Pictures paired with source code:
+ + + + +

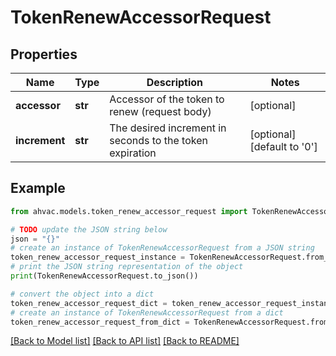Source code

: # TokenRenewAccessorRequest


## Properties

Name | Type | Description | Notes
------------ | ------------- | ------------- | -------------
**accessor** | **str** | Accessor of the token to renew (request body) | [optional] 
**increment** | **str** | The desired increment in seconds to the token expiration | [optional] [default to '0']

## Example

```python
from ahvac.models.token_renew_accessor_request import TokenRenewAccessorRequest

# TODO update the JSON string below
json = "{}"
# create an instance of TokenRenewAccessorRequest from a JSON string
token_renew_accessor_request_instance = TokenRenewAccessorRequest.from_json(json)
# print the JSON string representation of the object
print(TokenRenewAccessorRequest.to_json())

# convert the object into a dict
token_renew_accessor_request_dict = token_renew_accessor_request_instance.to_dict()
# create an instance of TokenRenewAccessorRequest from a dict
token_renew_accessor_request_from_dict = TokenRenewAccessorRequest.from_dict(token_renew_accessor_request_dict)
```
[[Back to Model list]](../README.md#documentation-for-models) [[Back to API list]](../README.md#documentation-for-api-endpoints) [[Back to README]](../README.md)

+ + + + +

Action item:
Skipping all images, print the data above a second time exactly.

Written response:
Source code

: # TokenRenewAccessorRequest


## Properties

Name | Type | Description | Notes
------------ | ------------- | ------------- | -------------
**accessor** | **str** | Accessor of the token to renew (request body) | [optional] 
**increment** | **str** | The desired increment in seconds to the token expiration | [optional] [default to '0']

## Example

```python
from ahvac.models.token_renew_accessor_request import TokenRenewAccessorRequest

# TODO update the JSON string below
json = "{}"
# create an instance of TokenRenewAccessorRequest from a JSON string
token_renew_accessor_request_instance = TokenRenewAccessorRequest.from_json(json)
# print the JSON string representation of the object
print(TokenRenewAccessorRequest.to_json())

# convert the object into a dict
token_renew_accessor_request_dict = token_renew_accessor_request_instance.to_dict()
# create an instance of TokenRenewAccessorRequest from a dict
token_renew_accessor_request_from_dict = TokenRenewAccessorRequest.from_dict(token_renew_accessor_request_dict)
```
[[Back to Model list]](../README.md#documentation-for-models) [[Back to API list]](../README.md#documentation-for-api-endpoints) [[Back to README]](../README.md)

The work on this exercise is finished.